● What needs to be done: Take every line from the listing below that contains "绝对连续的复测度".

● Exercise material:
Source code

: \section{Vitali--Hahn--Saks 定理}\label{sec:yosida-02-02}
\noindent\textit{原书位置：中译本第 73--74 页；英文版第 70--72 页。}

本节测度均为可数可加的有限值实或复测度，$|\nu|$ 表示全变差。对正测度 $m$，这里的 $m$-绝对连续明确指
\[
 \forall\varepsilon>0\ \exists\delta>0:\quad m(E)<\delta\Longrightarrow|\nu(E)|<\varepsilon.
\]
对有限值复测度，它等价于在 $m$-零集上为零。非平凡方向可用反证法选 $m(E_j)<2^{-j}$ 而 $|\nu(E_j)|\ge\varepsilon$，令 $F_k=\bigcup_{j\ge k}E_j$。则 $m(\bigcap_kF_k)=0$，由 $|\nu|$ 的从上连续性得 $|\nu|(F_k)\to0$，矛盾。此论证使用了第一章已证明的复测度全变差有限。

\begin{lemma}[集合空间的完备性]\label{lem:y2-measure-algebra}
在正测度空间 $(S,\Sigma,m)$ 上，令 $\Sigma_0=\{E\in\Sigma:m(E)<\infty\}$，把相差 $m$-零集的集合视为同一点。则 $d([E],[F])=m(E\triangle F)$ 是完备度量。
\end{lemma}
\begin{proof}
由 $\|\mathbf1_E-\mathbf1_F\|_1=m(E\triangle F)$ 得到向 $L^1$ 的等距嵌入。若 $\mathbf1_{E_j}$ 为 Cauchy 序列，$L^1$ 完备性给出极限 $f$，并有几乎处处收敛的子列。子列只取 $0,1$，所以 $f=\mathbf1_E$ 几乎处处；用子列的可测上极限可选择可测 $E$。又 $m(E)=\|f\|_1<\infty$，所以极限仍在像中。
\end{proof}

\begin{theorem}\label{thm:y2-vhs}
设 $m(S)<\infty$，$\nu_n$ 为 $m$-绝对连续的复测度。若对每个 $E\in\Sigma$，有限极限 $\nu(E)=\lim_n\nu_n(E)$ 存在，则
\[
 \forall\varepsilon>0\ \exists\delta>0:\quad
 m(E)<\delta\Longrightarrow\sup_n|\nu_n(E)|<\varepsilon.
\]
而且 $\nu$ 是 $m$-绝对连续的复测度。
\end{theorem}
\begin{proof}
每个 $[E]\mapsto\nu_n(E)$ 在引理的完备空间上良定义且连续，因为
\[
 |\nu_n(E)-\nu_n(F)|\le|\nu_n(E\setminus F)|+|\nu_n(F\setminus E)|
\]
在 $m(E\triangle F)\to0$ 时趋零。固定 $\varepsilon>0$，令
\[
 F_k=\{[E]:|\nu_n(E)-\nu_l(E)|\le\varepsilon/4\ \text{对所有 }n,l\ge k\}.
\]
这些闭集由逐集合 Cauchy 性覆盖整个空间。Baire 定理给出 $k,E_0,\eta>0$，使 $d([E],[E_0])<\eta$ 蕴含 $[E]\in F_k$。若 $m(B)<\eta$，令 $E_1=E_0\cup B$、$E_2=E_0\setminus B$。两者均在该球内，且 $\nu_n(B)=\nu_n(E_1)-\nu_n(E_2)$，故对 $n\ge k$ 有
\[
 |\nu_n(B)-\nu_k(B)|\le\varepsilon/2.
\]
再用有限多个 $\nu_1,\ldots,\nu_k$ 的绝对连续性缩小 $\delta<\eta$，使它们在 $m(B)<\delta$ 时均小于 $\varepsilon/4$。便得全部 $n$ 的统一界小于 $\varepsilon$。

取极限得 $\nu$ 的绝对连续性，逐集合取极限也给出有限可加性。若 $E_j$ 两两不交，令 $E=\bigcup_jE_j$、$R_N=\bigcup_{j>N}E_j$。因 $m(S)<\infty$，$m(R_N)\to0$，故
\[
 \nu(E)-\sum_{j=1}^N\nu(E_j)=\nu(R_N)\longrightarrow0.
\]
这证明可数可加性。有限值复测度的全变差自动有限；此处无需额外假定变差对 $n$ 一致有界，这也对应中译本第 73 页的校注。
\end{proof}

● Written answer:
设 $m(S)<\infty$，$\nu_n$ 为 $m$-绝对连续的复测度。若对每个 $E\in\Sigma$，有限极限 $\nu(E)=\lim_n\nu_n(E)$ 存在，则
而且 $\nu$ 是 $m$-绝对连续的复测度。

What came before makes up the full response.